(Task objective): From the first line of the data below through the line holding "Red Hat subscription</span></span>", output each line exactly and leave the pictures out.

(Records for the task):
^^^^^^^^
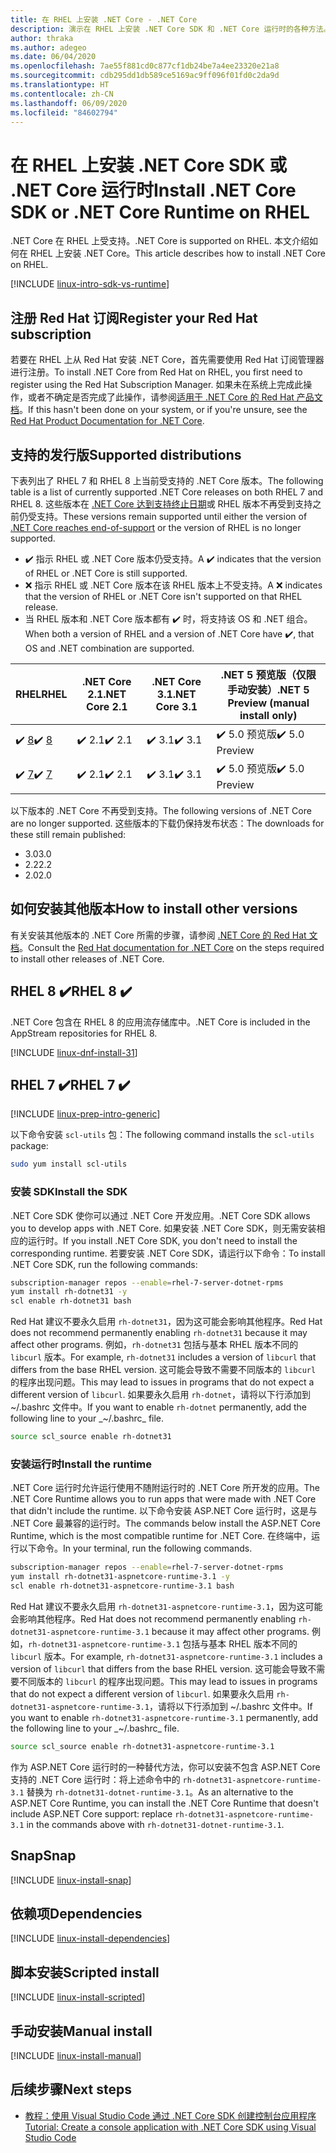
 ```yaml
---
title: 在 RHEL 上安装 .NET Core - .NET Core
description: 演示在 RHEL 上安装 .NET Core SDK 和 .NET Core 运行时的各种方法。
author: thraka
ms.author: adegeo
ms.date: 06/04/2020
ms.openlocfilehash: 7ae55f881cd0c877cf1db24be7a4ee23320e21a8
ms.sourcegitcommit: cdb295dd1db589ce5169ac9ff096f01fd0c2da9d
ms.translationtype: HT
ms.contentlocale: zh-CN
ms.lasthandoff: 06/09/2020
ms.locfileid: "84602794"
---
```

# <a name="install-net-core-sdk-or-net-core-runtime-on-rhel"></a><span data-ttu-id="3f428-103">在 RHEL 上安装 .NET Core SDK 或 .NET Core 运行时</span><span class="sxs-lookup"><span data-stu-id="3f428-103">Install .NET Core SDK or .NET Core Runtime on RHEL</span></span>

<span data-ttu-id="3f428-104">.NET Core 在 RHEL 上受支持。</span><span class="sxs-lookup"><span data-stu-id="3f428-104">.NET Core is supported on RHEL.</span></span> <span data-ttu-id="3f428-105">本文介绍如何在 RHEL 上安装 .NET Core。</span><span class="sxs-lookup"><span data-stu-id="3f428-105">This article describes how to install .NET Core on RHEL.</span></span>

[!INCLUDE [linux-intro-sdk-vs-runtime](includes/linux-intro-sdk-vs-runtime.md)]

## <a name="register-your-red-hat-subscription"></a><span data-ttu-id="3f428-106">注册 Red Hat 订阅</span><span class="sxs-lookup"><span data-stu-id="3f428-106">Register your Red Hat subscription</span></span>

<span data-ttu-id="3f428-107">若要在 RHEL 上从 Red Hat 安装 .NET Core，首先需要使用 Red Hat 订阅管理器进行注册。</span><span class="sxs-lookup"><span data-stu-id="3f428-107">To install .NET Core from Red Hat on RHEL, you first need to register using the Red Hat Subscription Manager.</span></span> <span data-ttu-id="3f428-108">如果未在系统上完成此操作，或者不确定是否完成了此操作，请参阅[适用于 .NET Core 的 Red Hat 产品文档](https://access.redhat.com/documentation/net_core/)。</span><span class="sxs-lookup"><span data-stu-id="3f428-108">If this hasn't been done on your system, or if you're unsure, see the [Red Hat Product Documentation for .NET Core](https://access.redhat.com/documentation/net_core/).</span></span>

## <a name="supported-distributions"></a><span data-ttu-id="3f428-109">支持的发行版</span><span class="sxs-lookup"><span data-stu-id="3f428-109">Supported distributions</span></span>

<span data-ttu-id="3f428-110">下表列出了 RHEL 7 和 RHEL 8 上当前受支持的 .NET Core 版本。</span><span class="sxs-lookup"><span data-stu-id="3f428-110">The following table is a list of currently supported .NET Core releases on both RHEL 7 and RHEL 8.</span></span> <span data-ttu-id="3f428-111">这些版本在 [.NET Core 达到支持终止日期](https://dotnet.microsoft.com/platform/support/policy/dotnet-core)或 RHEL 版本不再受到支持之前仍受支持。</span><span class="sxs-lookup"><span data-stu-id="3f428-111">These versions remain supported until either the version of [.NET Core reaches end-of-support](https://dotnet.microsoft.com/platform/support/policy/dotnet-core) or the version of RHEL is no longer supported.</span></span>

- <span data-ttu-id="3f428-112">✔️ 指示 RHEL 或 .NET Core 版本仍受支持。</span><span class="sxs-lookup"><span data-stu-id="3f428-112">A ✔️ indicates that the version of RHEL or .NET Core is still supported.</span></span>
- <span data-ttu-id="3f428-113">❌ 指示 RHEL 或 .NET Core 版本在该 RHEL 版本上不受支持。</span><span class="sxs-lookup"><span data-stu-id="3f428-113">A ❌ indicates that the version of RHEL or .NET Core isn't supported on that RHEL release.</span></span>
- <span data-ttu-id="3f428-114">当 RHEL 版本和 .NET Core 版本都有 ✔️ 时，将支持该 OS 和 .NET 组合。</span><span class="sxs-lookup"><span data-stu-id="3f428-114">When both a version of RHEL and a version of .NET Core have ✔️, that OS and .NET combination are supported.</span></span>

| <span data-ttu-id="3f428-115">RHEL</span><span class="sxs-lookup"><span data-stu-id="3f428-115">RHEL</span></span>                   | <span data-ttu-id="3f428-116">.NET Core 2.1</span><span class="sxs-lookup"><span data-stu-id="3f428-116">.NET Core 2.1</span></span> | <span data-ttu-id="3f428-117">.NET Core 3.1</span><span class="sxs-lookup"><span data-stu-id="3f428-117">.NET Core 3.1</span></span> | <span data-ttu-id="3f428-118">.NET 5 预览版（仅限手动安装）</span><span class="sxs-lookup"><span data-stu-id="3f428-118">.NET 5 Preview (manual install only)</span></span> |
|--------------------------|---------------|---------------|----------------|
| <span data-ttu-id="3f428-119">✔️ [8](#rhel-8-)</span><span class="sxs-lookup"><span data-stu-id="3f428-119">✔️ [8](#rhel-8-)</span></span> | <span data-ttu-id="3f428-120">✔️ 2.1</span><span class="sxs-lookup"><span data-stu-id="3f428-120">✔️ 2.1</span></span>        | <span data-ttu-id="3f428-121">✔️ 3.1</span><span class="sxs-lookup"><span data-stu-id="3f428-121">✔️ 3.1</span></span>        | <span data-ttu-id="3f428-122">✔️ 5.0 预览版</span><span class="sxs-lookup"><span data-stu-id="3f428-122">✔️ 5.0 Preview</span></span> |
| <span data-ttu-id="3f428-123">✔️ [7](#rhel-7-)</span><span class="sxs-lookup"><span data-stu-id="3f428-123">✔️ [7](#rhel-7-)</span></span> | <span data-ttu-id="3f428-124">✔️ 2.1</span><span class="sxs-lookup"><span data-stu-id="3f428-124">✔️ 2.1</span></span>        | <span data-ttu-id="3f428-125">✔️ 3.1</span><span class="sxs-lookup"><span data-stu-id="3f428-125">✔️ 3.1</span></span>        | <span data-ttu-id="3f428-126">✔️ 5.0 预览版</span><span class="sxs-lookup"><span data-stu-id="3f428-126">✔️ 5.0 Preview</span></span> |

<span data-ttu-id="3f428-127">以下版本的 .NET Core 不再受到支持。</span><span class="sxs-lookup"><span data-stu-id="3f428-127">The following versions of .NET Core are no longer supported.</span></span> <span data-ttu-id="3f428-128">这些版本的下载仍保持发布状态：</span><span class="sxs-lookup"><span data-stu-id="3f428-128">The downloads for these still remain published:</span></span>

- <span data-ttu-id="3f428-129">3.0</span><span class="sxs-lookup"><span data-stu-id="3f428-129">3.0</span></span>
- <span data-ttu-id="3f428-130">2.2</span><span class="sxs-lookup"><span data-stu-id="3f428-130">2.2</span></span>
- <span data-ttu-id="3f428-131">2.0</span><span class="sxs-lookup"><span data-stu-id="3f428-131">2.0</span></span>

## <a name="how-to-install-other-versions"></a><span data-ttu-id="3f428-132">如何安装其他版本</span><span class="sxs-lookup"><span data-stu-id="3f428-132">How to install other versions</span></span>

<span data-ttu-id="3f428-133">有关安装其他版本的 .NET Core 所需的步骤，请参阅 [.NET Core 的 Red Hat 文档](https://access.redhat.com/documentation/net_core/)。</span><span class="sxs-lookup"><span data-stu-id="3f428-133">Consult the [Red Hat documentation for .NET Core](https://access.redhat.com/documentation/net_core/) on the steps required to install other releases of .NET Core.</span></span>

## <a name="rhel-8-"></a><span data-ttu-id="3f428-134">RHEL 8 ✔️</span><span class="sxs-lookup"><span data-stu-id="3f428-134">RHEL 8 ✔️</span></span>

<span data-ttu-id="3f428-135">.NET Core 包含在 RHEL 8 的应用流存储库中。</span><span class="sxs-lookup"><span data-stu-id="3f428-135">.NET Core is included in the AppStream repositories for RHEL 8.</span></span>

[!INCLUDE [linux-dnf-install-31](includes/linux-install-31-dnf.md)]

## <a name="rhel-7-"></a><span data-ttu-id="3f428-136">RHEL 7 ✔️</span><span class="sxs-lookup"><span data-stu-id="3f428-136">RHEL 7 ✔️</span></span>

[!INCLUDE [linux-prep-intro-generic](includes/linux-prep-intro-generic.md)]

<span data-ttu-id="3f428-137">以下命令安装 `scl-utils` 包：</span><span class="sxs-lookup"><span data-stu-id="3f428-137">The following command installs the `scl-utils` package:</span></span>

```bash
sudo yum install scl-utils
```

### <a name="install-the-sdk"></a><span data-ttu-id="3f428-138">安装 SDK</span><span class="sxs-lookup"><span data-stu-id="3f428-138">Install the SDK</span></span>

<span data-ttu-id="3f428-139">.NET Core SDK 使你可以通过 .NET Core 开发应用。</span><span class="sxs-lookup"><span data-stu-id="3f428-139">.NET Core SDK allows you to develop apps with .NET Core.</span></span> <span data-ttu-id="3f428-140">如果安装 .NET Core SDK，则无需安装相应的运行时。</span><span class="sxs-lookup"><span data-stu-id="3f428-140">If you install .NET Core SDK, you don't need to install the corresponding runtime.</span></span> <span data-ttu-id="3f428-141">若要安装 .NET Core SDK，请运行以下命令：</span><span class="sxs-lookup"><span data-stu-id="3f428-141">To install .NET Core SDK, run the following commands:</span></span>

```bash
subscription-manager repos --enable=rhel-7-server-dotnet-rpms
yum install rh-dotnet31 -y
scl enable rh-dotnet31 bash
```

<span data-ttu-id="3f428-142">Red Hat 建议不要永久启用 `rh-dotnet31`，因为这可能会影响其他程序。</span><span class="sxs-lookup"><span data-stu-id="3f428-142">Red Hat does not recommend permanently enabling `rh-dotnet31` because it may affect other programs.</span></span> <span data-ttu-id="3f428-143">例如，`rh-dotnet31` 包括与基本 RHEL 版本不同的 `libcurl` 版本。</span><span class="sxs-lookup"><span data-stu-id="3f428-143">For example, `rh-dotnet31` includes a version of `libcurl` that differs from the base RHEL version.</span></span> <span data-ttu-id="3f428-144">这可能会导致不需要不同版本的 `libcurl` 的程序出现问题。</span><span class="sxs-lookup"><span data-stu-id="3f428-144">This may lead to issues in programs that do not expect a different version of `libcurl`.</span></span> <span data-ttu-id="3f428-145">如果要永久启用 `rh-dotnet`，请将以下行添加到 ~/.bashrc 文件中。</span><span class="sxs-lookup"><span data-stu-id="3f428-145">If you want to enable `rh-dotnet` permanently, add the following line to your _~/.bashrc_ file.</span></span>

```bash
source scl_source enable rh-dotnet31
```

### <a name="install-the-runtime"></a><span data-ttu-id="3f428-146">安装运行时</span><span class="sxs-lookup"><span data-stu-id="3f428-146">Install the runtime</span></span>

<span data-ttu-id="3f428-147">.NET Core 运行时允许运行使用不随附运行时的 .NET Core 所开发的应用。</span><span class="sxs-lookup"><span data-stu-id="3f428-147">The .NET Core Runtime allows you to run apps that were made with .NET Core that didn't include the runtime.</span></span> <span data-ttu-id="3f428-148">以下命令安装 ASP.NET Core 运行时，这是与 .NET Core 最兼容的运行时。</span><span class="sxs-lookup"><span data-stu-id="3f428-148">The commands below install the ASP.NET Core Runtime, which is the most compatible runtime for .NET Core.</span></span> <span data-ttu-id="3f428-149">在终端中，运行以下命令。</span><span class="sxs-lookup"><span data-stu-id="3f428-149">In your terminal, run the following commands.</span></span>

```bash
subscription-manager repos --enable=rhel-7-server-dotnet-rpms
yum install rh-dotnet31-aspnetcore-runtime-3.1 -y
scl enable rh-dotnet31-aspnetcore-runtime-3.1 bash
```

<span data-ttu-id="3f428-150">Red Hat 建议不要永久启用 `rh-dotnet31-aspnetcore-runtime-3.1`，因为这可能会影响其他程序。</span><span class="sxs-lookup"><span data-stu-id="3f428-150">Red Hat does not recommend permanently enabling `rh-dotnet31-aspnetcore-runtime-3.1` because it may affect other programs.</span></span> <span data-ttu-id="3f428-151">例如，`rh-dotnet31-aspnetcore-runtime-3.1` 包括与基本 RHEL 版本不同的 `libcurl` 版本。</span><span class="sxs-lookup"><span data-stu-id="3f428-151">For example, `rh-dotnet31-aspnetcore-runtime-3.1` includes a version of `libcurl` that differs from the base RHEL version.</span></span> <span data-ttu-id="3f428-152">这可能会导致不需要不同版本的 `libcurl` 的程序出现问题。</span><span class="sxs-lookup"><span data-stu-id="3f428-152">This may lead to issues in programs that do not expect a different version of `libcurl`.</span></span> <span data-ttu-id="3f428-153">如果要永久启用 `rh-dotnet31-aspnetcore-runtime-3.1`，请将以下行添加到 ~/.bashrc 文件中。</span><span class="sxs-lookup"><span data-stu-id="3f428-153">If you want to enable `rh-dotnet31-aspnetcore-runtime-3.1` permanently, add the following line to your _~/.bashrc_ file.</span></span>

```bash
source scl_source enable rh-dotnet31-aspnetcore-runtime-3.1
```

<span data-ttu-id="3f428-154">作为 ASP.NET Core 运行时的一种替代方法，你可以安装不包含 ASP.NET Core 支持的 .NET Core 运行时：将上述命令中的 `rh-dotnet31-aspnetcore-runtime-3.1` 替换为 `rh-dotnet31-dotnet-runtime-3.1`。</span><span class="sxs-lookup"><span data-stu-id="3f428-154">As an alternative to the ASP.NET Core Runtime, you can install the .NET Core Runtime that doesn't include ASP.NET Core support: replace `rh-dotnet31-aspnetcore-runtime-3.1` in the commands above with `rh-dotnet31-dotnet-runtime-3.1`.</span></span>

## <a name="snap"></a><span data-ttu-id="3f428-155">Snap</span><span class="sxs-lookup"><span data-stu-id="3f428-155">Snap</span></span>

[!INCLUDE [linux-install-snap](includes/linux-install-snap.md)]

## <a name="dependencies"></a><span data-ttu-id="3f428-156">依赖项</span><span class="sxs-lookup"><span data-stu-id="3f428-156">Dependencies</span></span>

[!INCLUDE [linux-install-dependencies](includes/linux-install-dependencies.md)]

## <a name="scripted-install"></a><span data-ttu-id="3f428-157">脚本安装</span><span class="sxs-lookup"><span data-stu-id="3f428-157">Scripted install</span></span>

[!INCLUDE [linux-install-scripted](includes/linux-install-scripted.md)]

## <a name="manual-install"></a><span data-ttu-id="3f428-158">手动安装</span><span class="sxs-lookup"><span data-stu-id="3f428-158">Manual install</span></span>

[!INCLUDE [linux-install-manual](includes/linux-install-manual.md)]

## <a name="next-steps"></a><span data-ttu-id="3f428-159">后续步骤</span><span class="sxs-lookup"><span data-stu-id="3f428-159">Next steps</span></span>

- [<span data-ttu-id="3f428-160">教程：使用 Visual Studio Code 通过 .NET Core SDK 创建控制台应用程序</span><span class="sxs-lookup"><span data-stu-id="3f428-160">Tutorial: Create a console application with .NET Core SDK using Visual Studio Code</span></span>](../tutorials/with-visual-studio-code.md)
^^^^^^^^
(Response for this exercise):
 ```yaml
---
title: 在 RHEL 上安装 .NET Core - .NET Core
description: 演示在 RHEL 上安装 .NET Core SDK 和 .NET Core 运行时的各种方法。
author: thraka
ms.author: adegeo
ms.date: 06/04/2020
ms.openlocfilehash: 7ae55f881cd0c877cf1db24be7a4ee23320e21a8
ms.sourcegitcommit: cdb295dd1db589ce5169ac9ff096f01fd0c2da9d
ms.translationtype: HT
ms.contentlocale: zh-CN
ms.lasthandoff: 06/09/2020
ms.locfileid: "84602794"
---
```

# <a name="install-net-core-sdk-or-net-core-runtime-on-rhel"></a><span data-ttu-id="3f428-103">在 RHEL 上安装 .NET Core SDK 或 .NET Core 运行时</span><span class="sxs-lookup"><span data-stu-id="3f428-103">Install .NET Core SDK or .NET Core Runtime on RHEL</span></span>

<span data-ttu-id="3f428-104">.NET Core 在 RHEL 上受支持。</span><span class="sxs-lookup"><span data-stu-id="3f428-104">.NET Core is supported on RHEL.</span></span> <span data-ttu-id="3f428-105">本文介绍如何在 RHEL 上安装 .NET Core。</span><span class="sxs-lookup"><span data-stu-id="3f428-105">This article describes how to install .NET Core on RHEL.</span></span>

[!INCLUDE [linux-intro-sdk-vs-runtime](includes/linux-intro-sdk-vs-runtime.md)]

## <a name="register-your-red-hat-subscription"></a><span data-ttu-id="3f428-106">注册 Red Hat 订阅</span><span class="sxs-lookup"><span data-stu-id="3f428-106">Register your Red Hat subscription</span></span>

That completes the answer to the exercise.